21 March, 2008

New and totally awesome banner coming soon!

Exciting blog-related news. With a bottle of not-bad $10 Cote du Rhone (and a glass of water of course!) I worked on a banner for the site. Thankfully my mom did have a copy of Corel Draw 10 (not to make a shameless plug or anything, but its a good graphic design program I'm pretty comfortable with) on her computer so I was able to use that along with Photoshop. Using pictures swiped from the computer at my old apartment I created my own design, mainly because whatever blogger has up there is just...ugh. Boring. And the results I must say are pretty awesome, nothing prize-winning but something I think people will find cool or interesting.

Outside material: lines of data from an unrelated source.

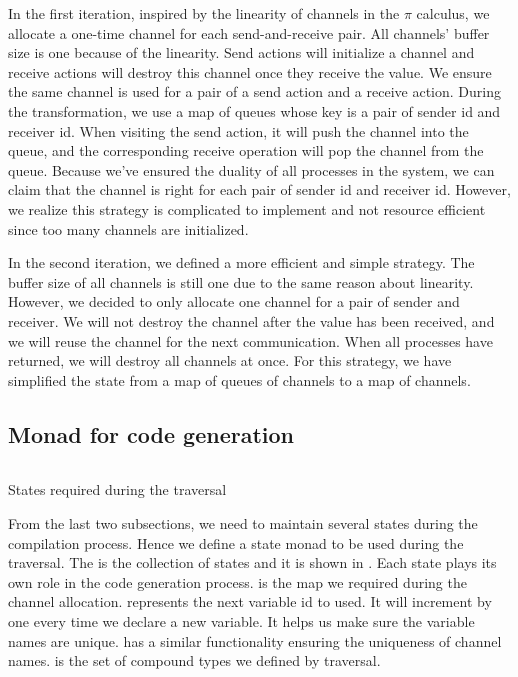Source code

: In the first iteration, inspired by the linearity of channels in the $\pi$ calculus, we allocate a one-time channel for each send-and-receive pair. All channels' buffer size is one because of the linearity. Send actions will initialize a channel and receive actions will destroy this channel once they receive the value. We ensure the same channel is used for a pair of a send action and a receive action. During the transformation, we use a map of queues whose key is a pair of sender id and receiver id. When visiting the send action, it will push the channel into the queue, and the corresponding receive operation will pop the channel from the queue. Because we've ensured the duality of all processes in the system, we can claim that the channel is right for each pair of sender id and receiver id. However, we realize this strategy is complicated to implement and not resource efficient since too many channels are initialized.

In the second iteration, we defined a more efficient and simple strategy. The buffer size of all channels is still one due to the same reason about linearity. However, we decided to only allocate one channel for a pair of sender and receiver. We will not destroy the channel after the value has been received, and we will reuse the channel for the next communication. When all processes have returned, we will destroy all channels at once. For this strategy, we have simplified the state from a map of queues of channels to a map of channels.
\subsection{Monad for code generation}
\begin{listing}[ht]
    \inputminted{Haskell}{codegen/monad.hs} 
    \caption{States required during the traversal}
    \label{codegen:code:monad}
\end{listing}
From the last two subsections, we need to maintain several states during the compilation process. Hence we define a state monad to be used during the traversal. The  is the collection of states and it is shown in . Each state plays its own role in the code generation process.  is the map we required during the channel allocation.  represents the next variable id to used. It will increment by one every time we declare a new variable. It helps us make sure the variable names are unique.  has a similar functionality ensuring the uniqueness of channel names.  is the set of compound types we defined by traversal.

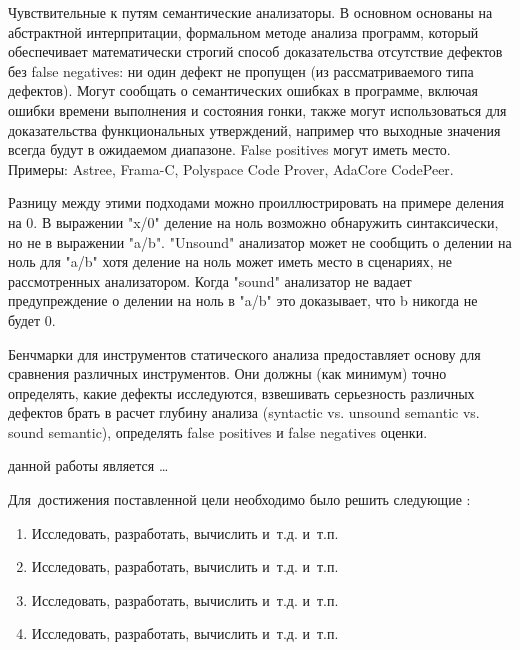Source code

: Чувствительные к путям семантические анализаторы. В основном основаны на абстрактной 
интерпритации, формальном методе анализа программ, который обеспечивает математически
строгий способ доказательства отсутствие дефектов без false negatives: ни один дефект 
не пропущен (из рассматриваемого типа дефектов). Могут сообщать о 
семантических ошибках в программе, включая ошибки времени выполнения и состояния гонки,
также могут использоваться для доказательства функциональных утверждений, например что 
выходные значения всегда будут в ожидаемом диапазоне. False positives могут иметь место. 
Примеры: Astree\autocite{astree-analyzer},
Frama-C\autocite{frama-c-analyzer}, Polyspace Code Prover\autocite{polyspace-code-analyzer}, 
AdaCore CodePeer\autocite{}.

Разницу между этими подходами можно проиллюстрировать на примере деления на 0. В выражении 
"x/0" деление на ноль возможно обнаружить синтаксически, но не в выражении "a/b". "Unsound" анализатор 
может не сообщить о делении на ноль для "a/b" хотя деление на ноль может иметь место в сценариях,
не рассмотренных анализатором. Когда "sound" анализатор не вадает предупреждение о делении на ноль
в "a/b" это доказывает, что b никогда не будет 0. 

Бенчмарки для инструментов статического анализа предоставляет основу для сравнения
различных инструментов. Они должны (как минимум) точно определять, какие дефекты исследуются,
взвешивать серьезность различных дефектов %
брать в расчет глубину анализа (syntactic vs. unsound semantic vs. sound semantic), определять
false positives и false negatives оценки.



{\aim} данной работы является \ldots

Для~достижения поставленной цели необходимо было решить следующие {\tasks}:
\begin{enumerate}[beginpenalty=10000] %
  \item Исследовать, разработать, вычислить и~т.\:д. и~т.\:п.
  \item Исследовать, разработать, вычислить и~т.\:д. и~т.\:п.
  \item Исследовать, разработать, вычислить и~т.\:д. и~т.\:п.
  \item Исследовать, разработать, вычислить и~т.\:д. и~т.\:п.
\end{enumerate}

I basically used pictures taken during my first field season in Peru (in 2004) and from our last trip to Mexico when we went to Teotihuacan in September of 2007. The banner is bookended with pictures featuring yours truly, one in Peru and the other carefully negotiating down the stairs of the Pyriamid of the Sun. Then there are two shots of Teotihuacan--one of the Pyriamid of the Sun and the other of this amazing puma mural. Finally, in the middle is this awesome picture I took of the elite burial we discovered that field season in Peru--you'll have to see the banner to check it out. The whole thing is bordered in heavy black lines with the name of the blog emblazoned across the pictures. I think I picked a pretty cool font that matches the spirit of the blog and the banner itself.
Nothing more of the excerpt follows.